YOUR GOAL:
Using the records below, give again exactly the lines from the line that contains "для многоядерных процессоров" through the line that contains "packet processing behavior.", both ends included, and only those.

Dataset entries
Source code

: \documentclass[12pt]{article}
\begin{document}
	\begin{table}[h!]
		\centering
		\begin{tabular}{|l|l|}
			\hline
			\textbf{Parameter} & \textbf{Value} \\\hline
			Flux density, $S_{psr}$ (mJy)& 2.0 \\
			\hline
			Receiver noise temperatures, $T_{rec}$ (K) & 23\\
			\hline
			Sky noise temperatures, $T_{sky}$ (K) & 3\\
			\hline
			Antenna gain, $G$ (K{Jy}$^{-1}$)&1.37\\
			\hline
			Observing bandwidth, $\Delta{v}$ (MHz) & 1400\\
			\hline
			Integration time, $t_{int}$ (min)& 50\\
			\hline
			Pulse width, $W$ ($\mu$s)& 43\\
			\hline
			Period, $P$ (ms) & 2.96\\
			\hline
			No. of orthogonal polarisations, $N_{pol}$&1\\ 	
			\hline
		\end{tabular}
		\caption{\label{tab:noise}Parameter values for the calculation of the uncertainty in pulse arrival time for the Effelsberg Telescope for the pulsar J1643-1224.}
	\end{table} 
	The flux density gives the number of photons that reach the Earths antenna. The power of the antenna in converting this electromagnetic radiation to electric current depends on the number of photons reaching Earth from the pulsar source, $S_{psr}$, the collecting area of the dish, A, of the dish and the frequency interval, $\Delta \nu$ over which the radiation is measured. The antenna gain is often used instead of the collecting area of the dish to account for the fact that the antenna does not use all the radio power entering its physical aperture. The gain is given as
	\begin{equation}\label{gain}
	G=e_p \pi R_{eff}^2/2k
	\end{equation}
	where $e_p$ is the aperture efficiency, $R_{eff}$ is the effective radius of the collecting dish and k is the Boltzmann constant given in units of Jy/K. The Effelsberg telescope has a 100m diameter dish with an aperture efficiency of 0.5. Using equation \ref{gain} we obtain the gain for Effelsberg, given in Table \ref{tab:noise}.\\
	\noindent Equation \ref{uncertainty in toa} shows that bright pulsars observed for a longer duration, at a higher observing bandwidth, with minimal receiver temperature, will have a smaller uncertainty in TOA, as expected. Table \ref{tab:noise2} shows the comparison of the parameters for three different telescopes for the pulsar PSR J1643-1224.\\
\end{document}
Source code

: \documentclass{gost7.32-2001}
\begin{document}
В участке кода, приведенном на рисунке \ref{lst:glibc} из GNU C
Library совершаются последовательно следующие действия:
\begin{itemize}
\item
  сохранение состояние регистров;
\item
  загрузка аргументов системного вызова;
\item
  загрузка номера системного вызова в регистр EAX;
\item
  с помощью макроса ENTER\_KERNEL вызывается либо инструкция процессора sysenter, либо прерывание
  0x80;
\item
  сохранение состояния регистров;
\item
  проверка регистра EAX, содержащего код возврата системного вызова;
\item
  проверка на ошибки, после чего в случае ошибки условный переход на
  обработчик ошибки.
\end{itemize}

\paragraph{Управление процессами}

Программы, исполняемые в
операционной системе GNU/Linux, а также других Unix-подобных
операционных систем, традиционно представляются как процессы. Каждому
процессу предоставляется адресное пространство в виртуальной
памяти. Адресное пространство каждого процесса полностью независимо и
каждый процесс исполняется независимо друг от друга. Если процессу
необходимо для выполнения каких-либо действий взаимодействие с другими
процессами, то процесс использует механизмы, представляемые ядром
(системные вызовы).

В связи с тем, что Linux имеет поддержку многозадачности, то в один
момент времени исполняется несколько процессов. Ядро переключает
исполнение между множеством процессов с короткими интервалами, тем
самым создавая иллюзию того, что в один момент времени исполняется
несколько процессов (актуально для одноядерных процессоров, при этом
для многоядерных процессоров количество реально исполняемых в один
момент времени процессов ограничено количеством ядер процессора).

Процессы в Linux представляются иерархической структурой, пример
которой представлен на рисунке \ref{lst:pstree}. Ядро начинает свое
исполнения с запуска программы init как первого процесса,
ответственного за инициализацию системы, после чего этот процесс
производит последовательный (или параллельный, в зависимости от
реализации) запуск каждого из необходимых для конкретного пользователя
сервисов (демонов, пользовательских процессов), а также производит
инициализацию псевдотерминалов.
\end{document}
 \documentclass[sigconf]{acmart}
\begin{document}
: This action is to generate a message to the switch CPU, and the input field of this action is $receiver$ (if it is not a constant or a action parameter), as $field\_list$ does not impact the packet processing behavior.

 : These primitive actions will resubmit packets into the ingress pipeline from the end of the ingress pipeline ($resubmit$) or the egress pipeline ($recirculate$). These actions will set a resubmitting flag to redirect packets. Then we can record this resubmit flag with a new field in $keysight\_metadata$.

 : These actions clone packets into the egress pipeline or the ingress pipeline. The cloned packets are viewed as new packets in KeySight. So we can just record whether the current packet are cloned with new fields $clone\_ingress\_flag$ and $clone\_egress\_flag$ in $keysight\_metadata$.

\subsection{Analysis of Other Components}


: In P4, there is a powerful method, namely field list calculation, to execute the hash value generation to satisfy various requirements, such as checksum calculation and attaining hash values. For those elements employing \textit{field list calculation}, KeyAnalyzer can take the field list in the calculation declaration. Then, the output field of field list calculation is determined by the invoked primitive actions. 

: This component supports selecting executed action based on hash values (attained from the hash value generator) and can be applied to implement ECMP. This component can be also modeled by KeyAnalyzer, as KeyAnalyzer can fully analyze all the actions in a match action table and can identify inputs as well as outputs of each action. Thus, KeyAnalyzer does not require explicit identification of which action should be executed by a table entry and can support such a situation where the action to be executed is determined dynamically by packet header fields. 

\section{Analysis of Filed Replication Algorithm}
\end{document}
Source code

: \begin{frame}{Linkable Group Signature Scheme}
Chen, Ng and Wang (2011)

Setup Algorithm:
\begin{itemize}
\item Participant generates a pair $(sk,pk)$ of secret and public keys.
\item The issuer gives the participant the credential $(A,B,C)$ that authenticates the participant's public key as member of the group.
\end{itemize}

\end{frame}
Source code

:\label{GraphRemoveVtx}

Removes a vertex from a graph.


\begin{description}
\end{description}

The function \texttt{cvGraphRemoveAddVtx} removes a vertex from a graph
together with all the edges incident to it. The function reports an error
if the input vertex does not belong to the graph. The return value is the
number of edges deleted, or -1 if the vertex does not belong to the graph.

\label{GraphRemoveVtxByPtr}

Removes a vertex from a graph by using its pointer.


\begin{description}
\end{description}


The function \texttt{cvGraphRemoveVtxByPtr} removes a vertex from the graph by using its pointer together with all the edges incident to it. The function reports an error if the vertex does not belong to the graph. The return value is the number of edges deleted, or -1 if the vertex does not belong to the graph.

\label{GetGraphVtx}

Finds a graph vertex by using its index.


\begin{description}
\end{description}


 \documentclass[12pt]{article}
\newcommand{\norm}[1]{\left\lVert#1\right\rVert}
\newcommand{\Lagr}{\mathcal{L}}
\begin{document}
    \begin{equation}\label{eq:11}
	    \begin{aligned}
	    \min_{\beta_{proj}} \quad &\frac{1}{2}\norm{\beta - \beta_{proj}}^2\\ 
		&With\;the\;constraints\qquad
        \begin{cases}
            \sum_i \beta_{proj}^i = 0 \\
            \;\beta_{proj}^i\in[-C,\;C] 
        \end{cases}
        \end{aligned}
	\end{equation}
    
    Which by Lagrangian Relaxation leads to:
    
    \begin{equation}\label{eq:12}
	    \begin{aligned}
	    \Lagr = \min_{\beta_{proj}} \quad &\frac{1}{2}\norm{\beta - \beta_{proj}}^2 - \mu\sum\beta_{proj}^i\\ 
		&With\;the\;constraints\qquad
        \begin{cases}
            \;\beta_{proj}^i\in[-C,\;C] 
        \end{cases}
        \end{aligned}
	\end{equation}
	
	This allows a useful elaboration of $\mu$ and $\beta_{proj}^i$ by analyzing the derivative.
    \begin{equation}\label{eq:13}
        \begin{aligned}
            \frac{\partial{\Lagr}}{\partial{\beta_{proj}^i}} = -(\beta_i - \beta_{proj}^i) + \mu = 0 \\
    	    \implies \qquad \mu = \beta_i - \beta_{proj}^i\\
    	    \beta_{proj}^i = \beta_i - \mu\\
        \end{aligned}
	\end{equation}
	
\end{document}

ANSWER:
для многоядерных процессоров количество реально исполняемых в один
момент времени процессов ограничено количеством ядер процессора).

Процессы в Linux представляются иерархической структурой, пример
которой представлен на рисунке \ref{lst:pstree}. Ядро начинает свое
исполнения с запуска программы init как первого процесса,
ответственного за инициализацию системы, после чего этот процесс
производит последовательный (или параллельный, в зависимости от
реализации) запуск каждого из необходимых для конкретного пользователя
сервисов (демонов, пользовательских процессов), а также производит
инициализацию псевдотерминалов.
\end{document}
 \documentclass[sigconf]{acmart}
\begin{document}
: This action is to generate a message to the switch CPU, and the input field of this action is $receiver$ (if it is not a constant or a action parameter), as $field\_list$ does not impact the packet processing behavior.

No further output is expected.